» **ABOUT THIS TASK**: Look through the data below and extract, unchanged, the lines from the one that contains "吏部尚书张捷请照张辅例赠王爵，许之。" to the one that contains "清兵入徐州，总兵镇徐将军李成栋南奔。", both included.
======== EXCERPTED RECORDS
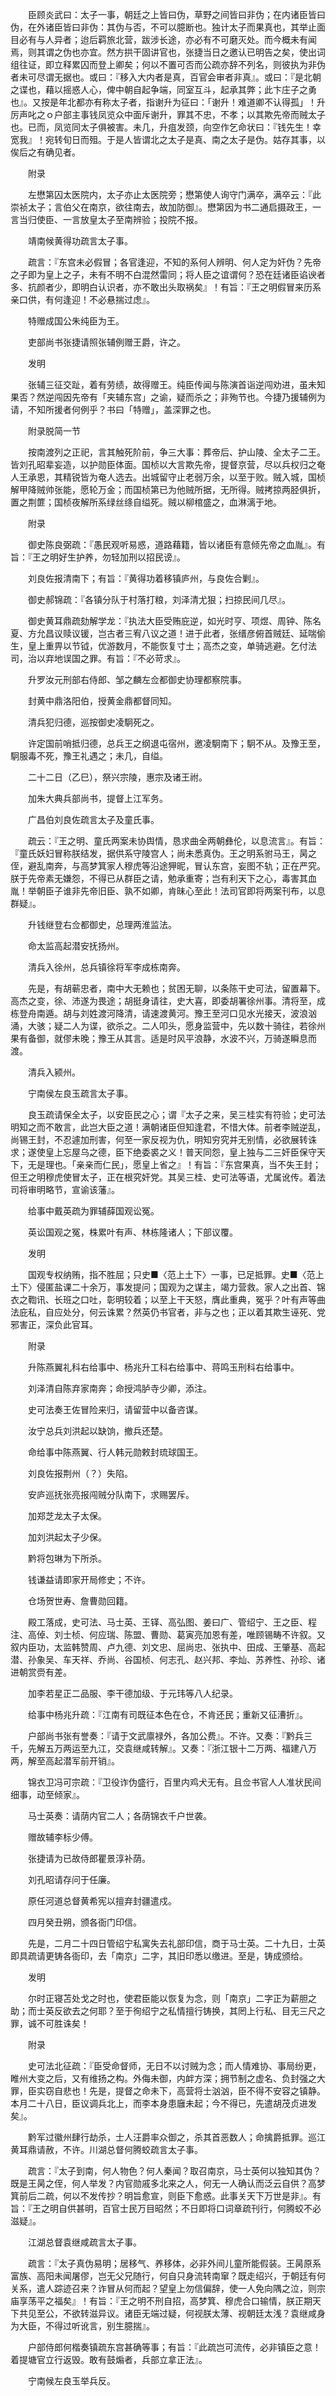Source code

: <!-- { "loadSidebar": true } -->
　　臣顾炎武曰：太子一事，朝廷之上皆曰伪，草野之间皆曰非伪；在内诸臣皆曰伪，在外诸臣皆曰非伪：其伪与否，不可以臆断也。独计太子而果真也，其举止面目必有与人异者；迨后羁旅北营，跋涉长途，亦必有不可磨灭处。而今概未有闻焉，则其谓之伪也亦宜。然方拱干固讲官也，张捷当日之邀认已明告之矣，使出词组往证，即立释累囚而登上卿矣；何以不置可否而公疏亦辞不列名，则彼执为非伪者未可尽谓无据也。或曰：『移入大内者是真，百官会审者非真』。或曰：『是北朝之谍也，藉以摇惑人心，俾中朝自起争端，同室互斗，起承其弊；此卞庄子之勇也』。又按是年北都亦有称太子者，指谢升为征曰：「谢升！难道卿不认得孤」！升厉声叱之ｏ户部主事钱凤览众中面斥谢升，罪其不忠，不孝；以其欺先帝而贼太子也。已而，凤览同太子俱被害。未几，升疽发颈，向空作乞命状曰：『钱先生！幸宽我』！宛转旬日而殂。于是人皆谓北之太子是真、南之太子是伪。姑存其事，以俟后之有确见者。

　　附录

　　左懋第囚太医院内，太子亦止太医院旁；懋第使人询守门满卒，满卒云：『此崇祯太子；言伯父在南京，欲往南去，故加防御』。懋第因为书二通启摄政王，一言当归使臣、一言放皇太子至南辨验；投院不报。

　　靖南候黄得功疏言太子事。

　　疏言：『东宫未必假冒；各官逢迎，不知的系何人辨明、何人定为奸伪？先帝之子即为皇上之子，未有不明不白混然雷同；将人臣之谊谓何？恐在廷诸臣谄谀者多、抗颜者少，即明白认识者，亦不敢出头取祸矣』！有旨：『王之明假冒来历系亲口供，有何逢迎！不必悬揣过虑』。

　　特赠成国公朱纯臣为王。

　　吏部尚书张捷请照张辅例赠王爵，许之。

　　发明

　　张辅三征交趾，着有劳绩，故得赠王。纯臣传闻与陈演首诣逆闯劝进，虽未知果否？然逆闯因先帝有「夹辅东宫」之谕，疑而杀之；非殉节也。今捷乃援辅例为请，不知所援者何例乎？书曰「特赠」，盖深罪之也。

　　附录脱简一节

　　按南渡列之正祀，言其触死阶前，争三大事：葬帝后、护山陵、全太子二王。皆刘孔昭辈妄造，以护勋臣体面。国桢以大言欺先帝，提督京营，尽以兵权归之奄人王承恩，其精锐皆为奄人选去。出城留守止老弱万余，以至于败。贼入城，国桢解甲降贼帅张能，愿轮万金；而国桢第已为他贼所据，无所得。贼拷掠两胫俱折，置之荆篚；国桢夜解所系绿丝绦自缢死。贼以柳棺盛之，血淋漓于地。

　　附录

　　御史陈良弼疏：『愚民观听易惑，道路藉籍，皆以诸臣有意倾先帝之血胤』。有旨：『王之明好生护养，勿轻加刑以招民谤』。

　　刘良佐报清南下；有旨：『黄得功着移镇庐州，与良佐合剿』。

　　御史郝锦疏：『各镇分队于村落打粮，刘泽清尤狠；扫掠民间几尽』。

　　御史黄耳鼎疏劾解学龙：『执法大臣受贿庇逆，如光时亨、项煜、周钟、陈名夏、方允昌议赎议锾，岂古者三宥八议之道！进于此者，张缙彦俯首贼廷、延喘偷生，皇上重畀以节钺，优游数月，不能恢复寸土；高杰之变，单骑逃避。乞付法司，治以弃地误国之罪。有旨：『不必苛求』。

　　升罗汝元刑部右侍郎、邹之麟左佥都御史协理都察院事。

　　封黄中鼎洛阳伯，授黄金鼎都督同知。

　　清兵犯归德，巡按御史凌駉死之。

　　许定国前哨抵归德，总兵王之纲退屯宿州，邀凌駉南下；駉不从。及豫王至，駉服毒不死，豫王礼遇之；未几，自缢。

　　二十二日（乙巳），祭兴宗陵，惠宗及诸王祔。

　　加朱大典兵部尚书，提督上江军务。

　　广昌伯刘良佐疏言太子及童氏事。

　　疏云：『王之明、童氏两案未协舆情，恳求曲全两朝彝伦，以息流言』。有旨：『童氏妖妇冒称朕结发，据供系守陵宫人；尚未悉真伪。王之明系驸马王，昺之侄，避乱南奔，与高梦箕家人穆虎等沿途狎昵，冒认东宫，妄图不轨；正在严究。朕于先帝素无嫌怨，不得已从群臣之请，勉承重寄；岂有利天下之心，毒害其血胤！举朝臣子谁非先帝旧臣、孰不如卿，肯昧心至此！法司官即将两案刊布，以息群疑』。

　　升钱继登右佥都御史，总理两淮监法。

　　命太监高起潜安抚扬州。

　　清兵入徐州，总兵镇徐将军李成栋南奔。

　　先是，有胡蕲忠者，南中大无赖也；贫困无聊，以条陈干史可法，留置幕下。高杰之变，徐、沛遂为畏途；胡挺身请往，史大喜，即委胡署徐州事。清将至，成栋登舟南遁。胡与刘姓渡河降清，请速渡黄河。豫王至河口见水光接天，波浪汹涌，大骇；疑二人为谍，欲杀之。二人叩头，愿身监营中，先以数十骑往，若徐州果有备御，就僇未晚；豫王从其言。适是时风平浪静，水波不兴，万骑遂瞬息而渡。

　　清兵入颍州。

　　宁南侯左良玉疏言太子事。

　　良玉疏请保全太子，以安臣民之心；谓『太子之来，吴三桂实有符验；史可法明知之而不敢言，此岂大臣之道！满朝诸臣但知逢君，不惜大体。前者李贼逆乱，尚锡王封，不忍遽加刑害，何至一家反视为仇，明知穷究并无别情，必欲展转诛求；遂使皇上忘屋乌之德，臣下绝委裘之义！普天同怨，皇上独与二三奸臣保守天下，无是理也。「亲亲而仁民」，愿皇上省之』！有旨：『东宫果真，当不失王封；但王之明穆虎使冒太子，正在根究奸党。其吴三桂、史可法等语，尤属讹传。着法司将审明略节，宣谕该藩』。

　　给事中戴英疏为罪辅薛国观讼冤。

　　英讼国观之冤，株累叶有声、林栋隆诸人；下部议覆。

　　发明

　　国观专权纳贿，指不胜屈；只史■〈范上土下〉一事，已足抵罪。史■〈范上土下〉侵匿盐课二十余万，事发提问；国观为之谋主，竭力营救。家人之出首、锦衣之鞫讯、长班之口吐，彰明较着；以至上干天怒，膺此重典，冤乎？叶有声等曲法庇私，自应处分，何云诛累？然英仍书官者，非与之也；正以着其欺生诬死、党邪害正，深负此官耳。

　　附录

　　升陈燕翼礼科右给事中、杨兆升工科右给事中、蒋鸣玉刑科右给事中。

　　刘泽清自陈弃家南奔；命授鸿胪寺少卿，添注。

　　史可法奏王佐冒险来归，请留营中以备咨谋。

　　汝宁总兵刘洪起以缺饷，撤兵还楚。

　　命给事中陈燕翼、行人韩元勋敕封琉球国王。

　　刘良佐报荆州（？）失陷。

　　安庐巡抚张亮报闯贼分队南下，求赐罢斥。

　　加郑芝龙太子太保。

　　加刘洪起太子少保。

　　黔将包琳为下所杀。

　　钱谦益请即家开局修史；不许。

　　仓场贺世寿、詹曹勋回籍。

　　殿工落成，史可法、马士英、王铎、高弘图、姜曰广、管绍宁、王之臣、程注、高倬、刘士桢、何应瑞、陈盟、曹勋、葛寅亮加恩有差，唯顾锡畴不许叙。又叙内臣功，太监韩赞周、卢九德、刘文忠、屈尚忠、张执中、田成、王肇基、高起潜、孙象吴、车天祥、乔尚、谷国桢、何志孔、赵兴邦、李灿、苏养性、孙珍、诸进朝赏赍有差。

　　加李若星正二品服、李干德加级、于元玮等八人纪录。

　　给事中杨兆升疏：『江南有司既征本色在仓，不肯还民；重新又征漕折』。

　　户部尚书张有誉奏：『请于文武廪禄外，各加公费』。不许。又奏：『黔兵三千，先解五万两运至九江，交袁继咸转解』。又奏：『浙江银十二万两、福建八万两，解至高起潜军前开销』。

　　锦衣卫冯可宗疏：『卫役诈伪盛行，百里内鸡犬无有。且佥书官人人准状民间细事，动至倾家』。

　　马士英奏：请荫内官二人；各荫锦衣千户世袭。

　　赠故辅李标少傅。

　　张捷请为已故侍郎瞿景淳补荫。

　　刘孔昭请存问于任廉。

　　原任河道总督黄希宪以擅弃封疆遣戍。

　　四月癸丑朔，颁各衙门印信。

　　先是，二月二十四日管绍宁私寓失去礼部印信，商于马士英。二十九日，士英即具疏请更铸各衙印，去「南京」二字，其旧印悉以缴进。至是，铸成颁给。

　　发明

　　尔时正寝苫处戈之时也，使君臣能以恢复为念，则「南京」二字正为薪胆之助；而士英反欲去之何耶？至于徇绍宁之私情擅行铸换，其罔上行私、目无三尺之罪，诚不可胜诛矣！

　　附录

　　史可法北征疏：『臣受命督师，无日不以讨贼为念；而人情难协、事局纷更，睢州大变之后，又有维扬之构。外侮未御，内衅方深；拥节制之虚名、负封强之大罪，臣实窃自悲也！先是，提督之命未下，高营将士汹汹，臣不得不安容之镇静。本月二十八日，臣议调兵北上，而李本身患廱未起；今不得已，先遣胡茂贞进发矣』。

　　黔军过徽州肆行劫杀，士人汪爵率众御之，杀其首恶数人；命擒爵抵罪。巡江黄耳鼎请赦，不许。川湖总督何腾蛟疏言太子事。

　　疏言：『太子到南，何人物色？何人秦闻？取召南京，马士英何以独知其伪？既是王昺之侄，何人举发？内官勋戚多北来之人，何无一人确认而泛云自供？高梦箕前后二疏，何以不发传抄？明旨愈宣，则臣下愈惑。此事关天下万世是非』。有旨：『王之明自供甚明，百官士民万目昭然；不日即将口词章疏刊行，何腾蛟不必滋疑』。

　　江湖总督袁继咸疏言太子事。

　　疏言：『太子真伪易明；居移气、养移体，必非外间儿童所能假装。王昺原系富族、高阳未闻屠僇，岂无父兄随行，何自只身流转南窜？既走绍兴，于朝廷有何关系，遣人踪迹召来？诈冒从何而起？望皇上勿信偏辞，使一人免向隅之泣，则宗庙享荡平之福矣』！有旨：『王之明不刑自招，高梦箕、穆虎合口输情，朕正期天下共见至公，不欲转滋异议。诸臣无端过疑，何视朕太薄、视朝廷太浅？袁继咸身为大臣，不得过听讹言，别生臆揣』。

　　户部侍郎何楷奏镇疏东宫甚确等事；有旨：『此疏岂可流传，必非镇臣之意！着提塘官立行返毁。敢有鼓煽者，兵部立拿正法』。

　　宁南候左良玉举兵反。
================
» **RESULT OF THIS EXERCISE**:
　　吏部尚书张捷请照张辅例赠王爵，许之。

　　发明

　　张辅三征交趾，着有劳绩，故得赠王。纯臣传闻与陈演首诣逆闯劝进，虽未知果否？然逆闯因先帝有「夹辅东宫」之谕，疑而杀之；非殉节也。今捷乃援辅例为请，不知所援者何例乎？书曰「特赠」，盖深罪之也。

　　附录脱简一节

　　按南渡列之正祀，言其触死阶前，争三大事：葬帝后、护山陵、全太子二王。皆刘孔昭辈妄造，以护勋臣体面。国桢以大言欺先帝，提督京营，尽以兵权归之奄人王承恩，其精锐皆为奄人选去。出城留守止老弱万余，以至于败。贼入城，国桢解甲降贼帅张能，愿轮万金；而国桢第已为他贼所据，无所得。贼拷掠两胫俱折，置之荆篚；国桢夜解所系绿丝绦自缢死。贼以柳棺盛之，血淋漓于地。

　　附录

　　御史陈良弼疏：『愚民观听易惑，道路藉籍，皆以诸臣有意倾先帝之血胤』。有旨：『王之明好生护养，勿轻加刑以招民谤』。

　　刘良佐报清南下；有旨：『黄得功着移镇庐州，与良佐合剿』。

　　御史郝锦疏：『各镇分队于村落打粮，刘泽清尤狠；扫掠民间几尽』。

　　御史黄耳鼎疏劾解学龙：『执法大臣受贿庇逆，如光时亨、项煜、周钟、陈名夏、方允昌议赎议锾，岂古者三宥八议之道！进于此者，张缙彦俯首贼廷、延喘偷生，皇上重畀以节钺，优游数月，不能恢复寸土；高杰之变，单骑逃避。乞付法司，治以弃地误国之罪。有旨：『不必苛求』。

　　升罗汝元刑部右侍郎、邹之麟左佥都御史协理都察院事。

　　封黄中鼎洛阳伯，授黄金鼎都督同知。

　　清兵犯归德，巡按御史凌駉死之。

　　许定国前哨抵归德，总兵王之纲退屯宿州，邀凌駉南下；駉不从。及豫王至，駉服毒不死，豫王礼遇之；未几，自缢。

　　二十二日（乙巳），祭兴宗陵，惠宗及诸王祔。

　　加朱大典兵部尚书，提督上江军务。

　　广昌伯刘良佐疏言太子及童氏事。

　　疏云：『王之明、童氏两案未协舆情，恳求曲全两朝彝伦，以息流言』。有旨：『童氏妖妇冒称朕结发，据供系守陵宫人；尚未悉真伪。王之明系驸马王，昺之侄，避乱南奔，与高梦箕家人穆虎等沿途狎昵，冒认东宫，妄图不轨；正在严究。朕于先帝素无嫌怨，不得已从群臣之请，勉承重寄；岂有利天下之心，毒害其血胤！举朝臣子谁非先帝旧臣、孰不如卿，肯昧心至此！法司官即将两案刊布，以息群疑』。

　　升钱继登右佥都御史，总理两淮监法。

　　命太监高起潜安抚扬州。

　　清兵入徐州，总兵镇徐将军李成栋南奔。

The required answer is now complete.